#### Assigned task:
From the line containing "Register inheritance prevents" down to the line containing "of the Formal" in the records below, reproduce every line exactly, ends included, and omit all others.

[Records excerpted from a collection]
++++++++++
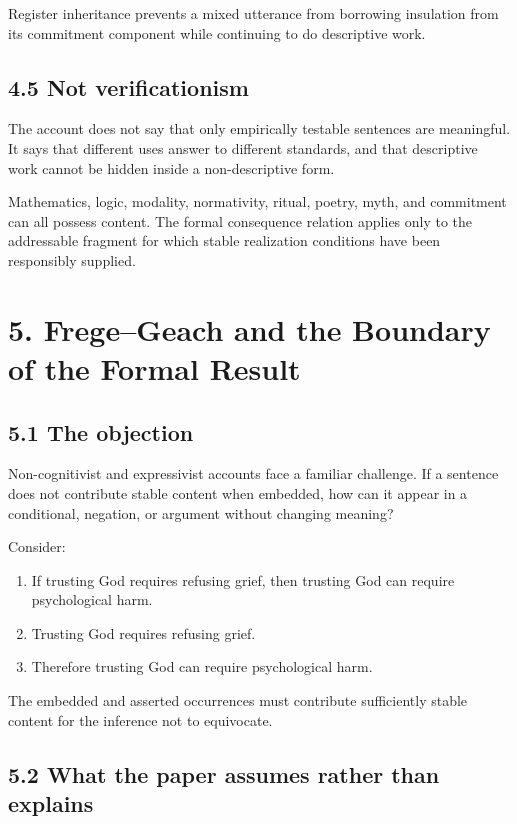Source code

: \documentclass[
  11pt,
]{article}
\providecommand{\tightlist}{%
  \setlength{\itemsep}{0pt}\setlength{\parskip}{0pt}}
\begin{document}
Register inheritance prevents a mixed utterance from borrowing
insulation from its commitment component while continuing to do
descriptive work.

\subsection{4.5 Not verificationism}\label{not-verificationism}

The account does not say that only empirically testable sentences are
meaningful. It says that different uses answer to different standards,
and that descriptive work cannot be hidden inside a non-descriptive
form.

Mathematics, logic, modality, normativity, ritual, poetry, myth, and
commitment can all possess content. The formal consequence relation
applies only to the addressable fragment for which stable realization
conditions have been responsibly supplied.

\section{5. Frege--Geach and the Boundary of the Formal
Result}\label{fregegeach-and-the-boundary-of-the-formal-result}

\subsection{5.1 The objection}\label{the-objection}

Non-cognitivist and expressivist accounts face a familiar challenge. If
a sentence does not contribute stable content when embedded, how can it
appear in a conditional, negation, or argument without changing meaning?

Consider:

\begin{enumerate}
\def\labelenumi{\arabic{enumi}.}
\tightlist
\item
  If trusting God requires refusing grief, then trusting God can require
  psychological harm.
\item
  Trusting God requires refusing grief.
\item
  Therefore trusting God can require psychological harm.
\end{enumerate}

The embedded and asserted occurrences must contribute sufficiently
stable content for the inference not to equivocate.

\subsection{5.2 What the paper assumes rather than
explains}\label{what-the-paper-assumes-rather-than-explains}
\end{document}
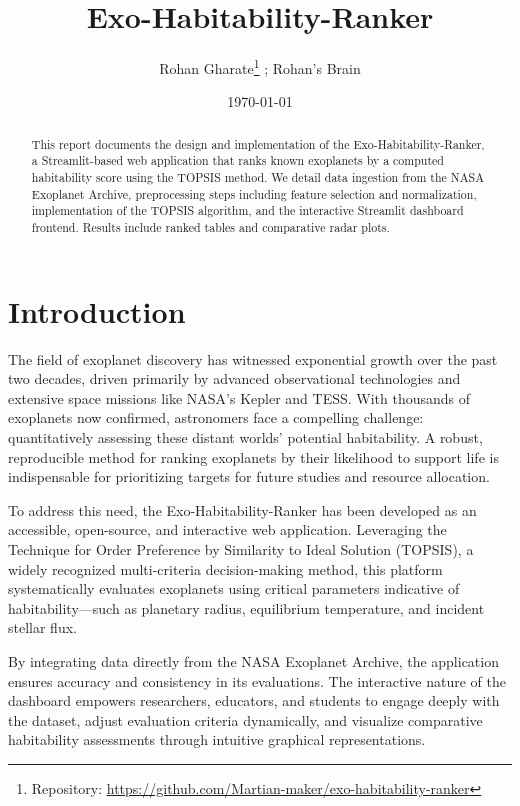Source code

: \documentclass[12pt]{article}
\title{Exo-Habitability-Ranker}
\author{Rohan Gharate\thanks{Repository: \url{https://github.com/Martian-maker/exo-habitability-ranker}} ; Rohan's Brain}
\date{\today}
\begin{document}
\maketitle
\thispagestyle{empty}

\newpage

\begin{abstract}
This report documents the design and implementation of the Exo-Habitability-Ranker, a Streamlit-based web application that ranks known exoplanets by a computed habitability score using the TOPSIS method. We detail data ingestion from the NASA Exoplanet Archive, preprocessing steps including feature selection and normalization, implementation of the TOPSIS algorithm, and the interactive Streamlit dashboard frontend. Results include ranked tables and comparative radar plots. \end{abstract}

\newpage
\tableofcontents
\newpage

\section{Introduction}\label{sec:intro}

The field of exoplanet discovery has witnessed exponential growth over the past two decades, driven primarily by advanced observational technologies and extensive space missions like NASA's Kepler and TESS. With thousands of exoplanets now confirmed, astronomers face a compelling challenge: quantitatively assessing these distant worlds' potential habitability. A robust, reproducible method for ranking exoplanets by their likelihood to support life is indispensable for prioritizing targets for future studies and resource allocation.

To address this need, the Exo-Habitability-Ranker has been developed as an accessible, open-source, and interactive web application. Leveraging the Technique for Order Preference by Similarity to Ideal Solution (TOPSIS), a widely recognized multi-criteria decision-making method, this platform systematically evaluates exoplanets using critical parameters indicative of habitability—such as planetary radius, equilibrium temperature, and incident stellar flux.

By integrating data directly from the NASA Exoplanet Archive, the application ensures accuracy and consistency in its evaluations. The interactive nature of the dashboard empowers researchers, educators, and students to engage deeply with the dataset, adjust evaluation criteria dynamically, and visualize comparative habitability assessments through intuitive graphical representations.
\end{document}
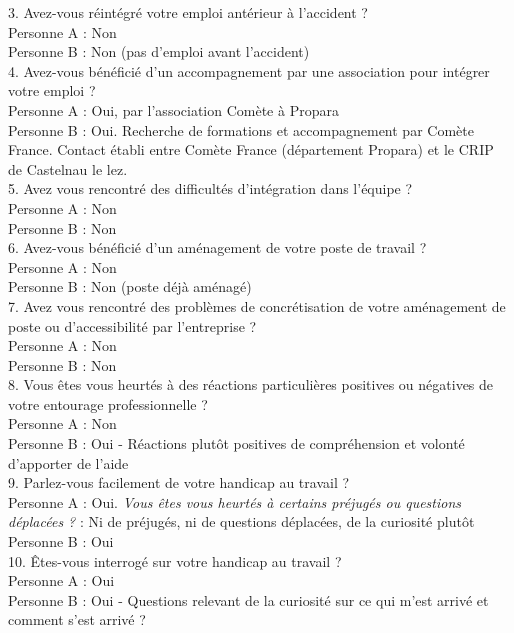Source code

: 3. Avez-vous réintégré votre emploi antérieur à l’accident ?\\
Personne A : Non \\
Personne B : Non (pas d'emploi avant l'accident)\\


4. Avez-vous bénéficié d’un accompagnement par une association pour intégrer votre emploi ? \\
Personne A : Oui, par l'association Comète à Propara\\
Personne B : Oui. Recherche de formations et accompagnement par Comète France. Contact établi entre Comète France (département Propara) et le CRIP de Castelnau le lez. \\


5. Avez vous rencontré des difficultés d’intégration dans l’équipe ?\\
Personne A : Non \\
Personne B : Non \\


6. Avez-vous bénéficié d’un aménagement de votre poste de travail ? \\
Personne A : Non \\
Personne B : Non (poste déjà aménagé) \\


7. Avez vous rencontré des problèmes de concrétisation de votre aménagement de poste ou d'accessibilité par l'entreprise ?\\
Personne A : Non \\
Personne B : Non \\




8. Vous êtes vous heurtés à des réactions particulières positives ou négatives de votre entourage professionnelle ?\\
Personne A : Non \\
Personne B : Oui - Réactions plutôt positives de compréhension et volonté d’apporter de l’aide\\


9. Parlez-vous facilement de votre handicap au travail ?\\
Personne A : Oui. \textit{Vous êtes vous heurtés à certains préjugés ou questions déplacées ? } : Ni de préjugés, ni de questions déplacées, de la curiosité plutôt\\
Personne B : Oui \\


10. Êtes-vous interrogé sur votre handicap au travail ?\\
Personne A : Oui\\
Personne B : Oui - Questions relevant de la curiosité sur ce qui m’est arrivé et comment s’est arrivé ?\\



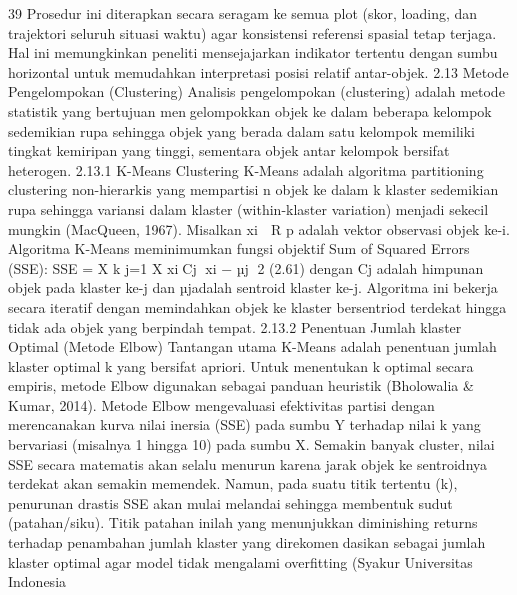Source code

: 39
Prosedur ini diterapkan secara seragam ke semua plot (skor, loading, dan trajektori seluruh
situasi waktu) agar konsistensi referensi spasial tetap terjaga. Hal ini memungkinkan
peneliti mensejajarkan indikator tertentu dengan sumbu horizontal untuk memudahkan
interpretasi posisi relatif antar-objek.
2.13 Metode Pengelompokan (Clustering)
Analisis pengelompokan (clustering) adalah metode statistik yang bertujuan mengelompokkan objek ke dalam beberapa kelompok sedemikian rupa sehingga objek yang
berada dalam satu kelompok memiliki tingkat kemiripan yang tinggi, sementara objek
antar kelompok bersifat heterogen.
2.13.1 K-Means Clustering
K-Means adalah algoritma partitioning clustering non-hierarkis yang mempartisi n
objek ke dalam k klaster sedemikian rupa sehingga variansi dalam klaster (within-klaster
variation) menjadi sekecil mungkin (MacQueen, 1967). Misalkan xi ∈ R
p
adalah vektor
observasi objek ke-i. Algoritma K-Means meminimumkan fungsi objektif Sum of Squared
Errors (SSE):
SSE =
X
k
j=1
X
xi∈Cj
∥xi − µj∥
2
(2.61)
dengan Cj adalah himpunan objek pada klaster ke-j dan µjadalah sentroid klaster ke-j.
Algoritma ini bekerja secara iteratif dengan memindahkan objek ke klaster bersentriod
terdekat hingga tidak ada objek yang berpindah tempat.
2.13.2 Penentuan Jumlah klaster Optimal (Metode Elbow)
Tantangan utama K-Means adalah penentuan jumlah klaster optimal k yang bersifat
apriori. Untuk menentukan k optimal secara empiris, metode Elbow digunakan sebagai
panduan heuristik (Bholowalia & Kumar, 2014). Metode Elbow mengevaluasi efektivitas
partisi dengan merencanakan kurva nilai inersia (SSE) pada sumbu Y terhadap nilai k
yang bervariasi (misalnya 1 hingga 10) pada sumbu X. Semakin banyak cluster, nilai
SSE secara matematis akan selalu menurun karena jarak objek ke sentroidnya terdekat
akan semakin memendek. Namun, pada suatu titik tertentu (k), penurunan drastis SSE
akan mulai melandai sehingga membentuk sudut (patahan/siku). Titik patahan inilah yang
menunjukkan diminishing returns terhadap penambahan jumlah klaster yang direkomendasikan sebagai jumlah klaster optimal agar model tidak mengalami overfitting (Syakur
Universitas Indonesia

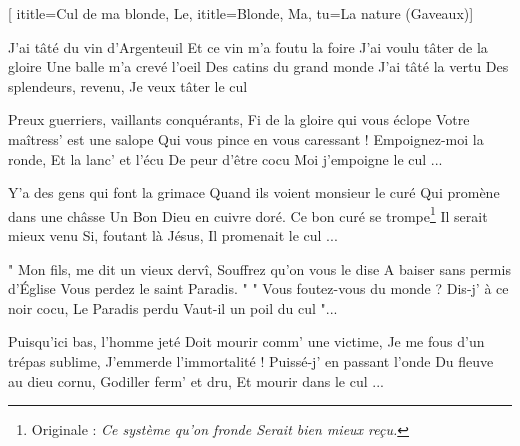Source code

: [
  ititle={Cul de ma blonde, Le},
  ititle={Blonde, Ma},
  tu={La nature (Gaveaux)}]

  
\beginverse
J'ai tâté du vin d'Argenteuil
Et ce vin m'a foutu la foire
J'ai voulu tâter de la gloire
Une balle m'a crevé l'oeil
Des catins du grand monde
J'ai tâté la vertu
Des splendeurs, revenu,
Je veux tâter le cul
\endverse

\beginverse
Preux guerriers, vaillants conquérants,
Fi de la gloire qui vous éclope
Votre maîtress' est une salope
Qui vous pince en vous caressant !
Empoignez-moi la ronde,
Et la lanc' et l'écu
De peur d'être cocu
Moi j'empoigne le cul ...
\endverse

\beginverse
Y'a des gens qui font la grimace
Quand ils voient monsieur le curé
Qui promène dans une châsse
Un Bon Dieu en cuivre doré.
Ce bon curé se trompe\footnote{Originale : \emph{Ce système qu'on fronde Serait bien mieux reçu.}}
Il serait mieux venu
Si, foutant là Jésus,
Il promenait le cul ...
\endverse

\beginverse
" Mon fils, me dit un vieux dervî,
Souffrez qu'on vous le dise
A baiser sans permis d'Église
Vous perdez le saint Paradis. "
" Vous foutez-vous du monde ?
Dis-j' à ce noir cocu,
Le Paradis perdu
Vaut-il un poil du cul "...
\endverse

\beginverse
Puisqu'ici bas, l'homme jeté
Doit mourir comm' une victime,
Je me fous d'un trépas sublime,
J'emmerde l'immortalité !
Puissé-j' en passant l'onde
Du fleuve au dieu cornu,
Godiller ferm' et dru,
Et mourir dans le cul ...
\endverse

\endsong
++++++++++
#### Your solution:
Register inheritance prevents a mixed utterance from borrowing
insulation from its commitment component while continuing to do
descriptive work.

\subsection{4.5 Not verificationism}\label{not-verificationism}

The account does not say that only empirically testable sentences are
meaningful. It says that different uses answer to different standards,
and that descriptive work cannot be hidden inside a non-descriptive
form.

Mathematics, logic, modality, normativity, ritual, poetry, myth, and
commitment can all possess content. The formal consequence relation
applies only to the addressable fragment for which stable realization
conditions have been responsibly supplied.

\section{5. Frege--Geach and the Boundary of the Formal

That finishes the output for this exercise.